Dott.ssa Zanella. Sì, viviamo in uno stadio embrionale. La professione del fundraiser e, più in generale, il fundraising è in via di definizione. Il momento molto delicato, professionalmente parlando, perché poco si conosce e ognuno si fa una propria idea dandone definizioni più o meno edulcorate. Questo crea confusione. Non pretendo naturalmente la ragione ma come molti colleghi parto dalla convinzione che il fundraising sia, in primis, un processo culturale e solo poi uno strumento attraverso il quale raccogliere soldi.
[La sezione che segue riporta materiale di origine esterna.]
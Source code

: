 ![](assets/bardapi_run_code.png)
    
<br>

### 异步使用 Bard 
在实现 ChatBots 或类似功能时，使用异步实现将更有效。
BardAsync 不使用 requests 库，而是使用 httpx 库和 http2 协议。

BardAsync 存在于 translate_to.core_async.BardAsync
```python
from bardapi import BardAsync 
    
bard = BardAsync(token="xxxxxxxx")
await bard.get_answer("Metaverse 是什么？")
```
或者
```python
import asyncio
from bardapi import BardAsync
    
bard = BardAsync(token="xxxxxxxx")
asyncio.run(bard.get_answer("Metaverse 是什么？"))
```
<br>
Detto questo, per rispondere alla tua domanda faccio un passo avanti: il fundraising non ha ancora trovato una sua dimensione e già c’è bisogno di un fundraising più evoluto, di un fundraising che conosca e gestista, fosse anche indirettamente, la parte finance, la misurazione dell’impatto, l’accesso al credito e la conseguente gestione del debito, il finanziamento con remunerazione di capitale e non solo la contribuzione, ed UE naturalmente. Insomma, tutto si fa più complesso ed è naturale che questo tipo di visione preveda una figura preparata o che sia pronta ad aggiornarsi in modo costante. Senza preclusioni o pregiudizi. Siamo già oltre la tradizione del fundraising.
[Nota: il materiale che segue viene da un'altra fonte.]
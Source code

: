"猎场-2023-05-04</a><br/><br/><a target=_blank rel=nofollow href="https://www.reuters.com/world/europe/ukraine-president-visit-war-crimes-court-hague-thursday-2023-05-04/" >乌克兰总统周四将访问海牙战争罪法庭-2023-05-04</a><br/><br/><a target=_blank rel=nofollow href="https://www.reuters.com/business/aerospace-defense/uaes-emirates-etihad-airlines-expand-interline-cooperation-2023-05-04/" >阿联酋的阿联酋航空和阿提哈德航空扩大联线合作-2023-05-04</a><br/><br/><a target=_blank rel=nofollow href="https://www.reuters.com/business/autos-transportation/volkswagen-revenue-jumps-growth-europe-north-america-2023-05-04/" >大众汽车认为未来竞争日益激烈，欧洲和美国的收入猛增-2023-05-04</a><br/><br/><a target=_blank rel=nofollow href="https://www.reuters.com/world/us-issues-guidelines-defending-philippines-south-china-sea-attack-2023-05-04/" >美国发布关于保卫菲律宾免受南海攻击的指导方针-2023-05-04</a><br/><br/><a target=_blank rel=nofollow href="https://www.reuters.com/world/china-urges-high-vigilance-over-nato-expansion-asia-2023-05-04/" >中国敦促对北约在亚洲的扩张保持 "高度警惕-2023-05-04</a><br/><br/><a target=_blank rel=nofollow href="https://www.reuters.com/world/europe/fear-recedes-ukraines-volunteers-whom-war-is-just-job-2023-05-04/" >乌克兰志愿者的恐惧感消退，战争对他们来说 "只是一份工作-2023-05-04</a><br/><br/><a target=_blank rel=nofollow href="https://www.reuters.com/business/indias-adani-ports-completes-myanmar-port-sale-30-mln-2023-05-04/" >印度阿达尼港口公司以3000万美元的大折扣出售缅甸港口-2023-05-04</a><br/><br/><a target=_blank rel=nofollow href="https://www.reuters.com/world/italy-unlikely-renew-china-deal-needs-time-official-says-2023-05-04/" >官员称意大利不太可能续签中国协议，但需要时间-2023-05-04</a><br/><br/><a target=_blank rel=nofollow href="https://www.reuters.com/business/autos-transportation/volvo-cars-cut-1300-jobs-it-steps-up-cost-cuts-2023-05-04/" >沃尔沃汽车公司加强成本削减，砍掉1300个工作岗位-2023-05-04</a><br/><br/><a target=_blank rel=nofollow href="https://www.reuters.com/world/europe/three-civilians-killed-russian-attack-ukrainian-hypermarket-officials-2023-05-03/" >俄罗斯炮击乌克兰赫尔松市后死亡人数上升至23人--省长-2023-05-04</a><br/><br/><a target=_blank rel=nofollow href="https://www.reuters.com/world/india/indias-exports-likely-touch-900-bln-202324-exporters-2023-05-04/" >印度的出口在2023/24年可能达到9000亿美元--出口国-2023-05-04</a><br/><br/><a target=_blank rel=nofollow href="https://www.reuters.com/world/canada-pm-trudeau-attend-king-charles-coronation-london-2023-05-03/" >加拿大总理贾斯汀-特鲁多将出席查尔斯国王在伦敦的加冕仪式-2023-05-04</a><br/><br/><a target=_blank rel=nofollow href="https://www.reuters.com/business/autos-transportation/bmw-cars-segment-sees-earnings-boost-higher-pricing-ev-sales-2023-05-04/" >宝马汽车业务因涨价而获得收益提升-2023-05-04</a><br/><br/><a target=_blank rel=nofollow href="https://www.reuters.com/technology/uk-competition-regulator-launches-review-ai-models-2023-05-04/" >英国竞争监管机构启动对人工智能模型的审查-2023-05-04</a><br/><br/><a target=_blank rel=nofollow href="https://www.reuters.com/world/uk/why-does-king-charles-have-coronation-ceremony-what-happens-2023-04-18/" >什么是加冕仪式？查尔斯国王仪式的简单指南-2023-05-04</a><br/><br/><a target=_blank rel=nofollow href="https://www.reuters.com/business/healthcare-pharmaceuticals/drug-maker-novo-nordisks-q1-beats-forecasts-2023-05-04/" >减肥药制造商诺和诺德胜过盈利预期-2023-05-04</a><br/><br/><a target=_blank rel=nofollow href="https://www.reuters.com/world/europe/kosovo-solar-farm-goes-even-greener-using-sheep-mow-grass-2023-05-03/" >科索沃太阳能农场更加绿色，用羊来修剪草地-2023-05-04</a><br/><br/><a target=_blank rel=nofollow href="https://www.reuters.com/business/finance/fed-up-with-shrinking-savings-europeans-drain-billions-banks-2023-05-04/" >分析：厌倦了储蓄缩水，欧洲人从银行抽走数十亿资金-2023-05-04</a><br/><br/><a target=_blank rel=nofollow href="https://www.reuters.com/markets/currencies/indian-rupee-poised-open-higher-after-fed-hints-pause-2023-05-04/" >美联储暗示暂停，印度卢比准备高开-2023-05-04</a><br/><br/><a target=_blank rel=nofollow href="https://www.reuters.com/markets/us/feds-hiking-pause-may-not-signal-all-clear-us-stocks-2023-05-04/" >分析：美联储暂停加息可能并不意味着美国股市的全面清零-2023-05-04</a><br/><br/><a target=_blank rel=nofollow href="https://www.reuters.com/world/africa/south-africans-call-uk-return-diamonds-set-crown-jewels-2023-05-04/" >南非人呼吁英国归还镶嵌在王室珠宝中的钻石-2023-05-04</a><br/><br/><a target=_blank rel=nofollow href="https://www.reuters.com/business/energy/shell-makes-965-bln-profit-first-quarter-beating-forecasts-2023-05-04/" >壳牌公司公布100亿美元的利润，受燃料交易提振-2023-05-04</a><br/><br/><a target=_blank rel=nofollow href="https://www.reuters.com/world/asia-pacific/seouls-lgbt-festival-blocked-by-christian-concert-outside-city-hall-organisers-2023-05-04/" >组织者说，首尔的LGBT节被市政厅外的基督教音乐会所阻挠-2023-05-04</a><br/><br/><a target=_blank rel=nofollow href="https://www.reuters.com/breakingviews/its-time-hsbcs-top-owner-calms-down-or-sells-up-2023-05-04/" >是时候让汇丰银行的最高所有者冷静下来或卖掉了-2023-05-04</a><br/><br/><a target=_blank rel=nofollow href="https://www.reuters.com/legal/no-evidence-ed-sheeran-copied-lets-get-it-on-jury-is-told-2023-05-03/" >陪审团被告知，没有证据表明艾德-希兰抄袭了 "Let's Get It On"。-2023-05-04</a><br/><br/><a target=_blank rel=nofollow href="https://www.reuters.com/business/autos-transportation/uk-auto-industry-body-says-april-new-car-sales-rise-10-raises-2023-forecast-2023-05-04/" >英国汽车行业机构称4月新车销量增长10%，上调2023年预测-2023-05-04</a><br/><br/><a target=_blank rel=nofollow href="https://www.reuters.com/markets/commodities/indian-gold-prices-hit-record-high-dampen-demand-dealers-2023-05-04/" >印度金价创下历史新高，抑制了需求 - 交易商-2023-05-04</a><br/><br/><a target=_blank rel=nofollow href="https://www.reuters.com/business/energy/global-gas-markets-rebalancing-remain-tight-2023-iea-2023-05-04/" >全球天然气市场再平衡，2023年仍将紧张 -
5. Elena e io tratteremo la questione di come articolare meglio i modelli di funding degli enti non profit e di come integrare la raccolta fondi da privati e quella “istituzionale” in un workshop di due giorni organizzato da Eurosportello, struttura di missione di ConfEsercenti. Il workshop, intitolato “Modelli di funding degli enti non profit: strategie di fundraising e accesso ai fondi europei” si terrà a Firenze il 12 e 13 novembre. E quindi, Elena, vorrei anche chiederti: nel panorama abbastanza articolato di corsi che si tengono su gestione degli enti non profit, raccolta fondi e comunicazione per il non profit, quali sono le aree su cui lavorare maggiormente per arricchire meglio l’offerta formativa per il settore e, certamente, la professionalità degli operatori del settore non profit?
Dott.ssa Zanella. Credo che il project management sia la prima cosa: la capacità di stendere un progetto determina o meno il sostegno di un progetto di missione. Nella mia esperienza, questo è un punto debole, in particolare per le piccole organizzazioni che così facendo si vedono rifiutati progetti anche molto belli. Ma avere un progetto bello non è di per sé sufficiente. Va riempito di contenuti e va valorizzato in modo adeguato. Deve stare in piedi. Essere credibile, replicabile, giustificabile. Ecco, queste attività non si improvvisano. Occorre metodo.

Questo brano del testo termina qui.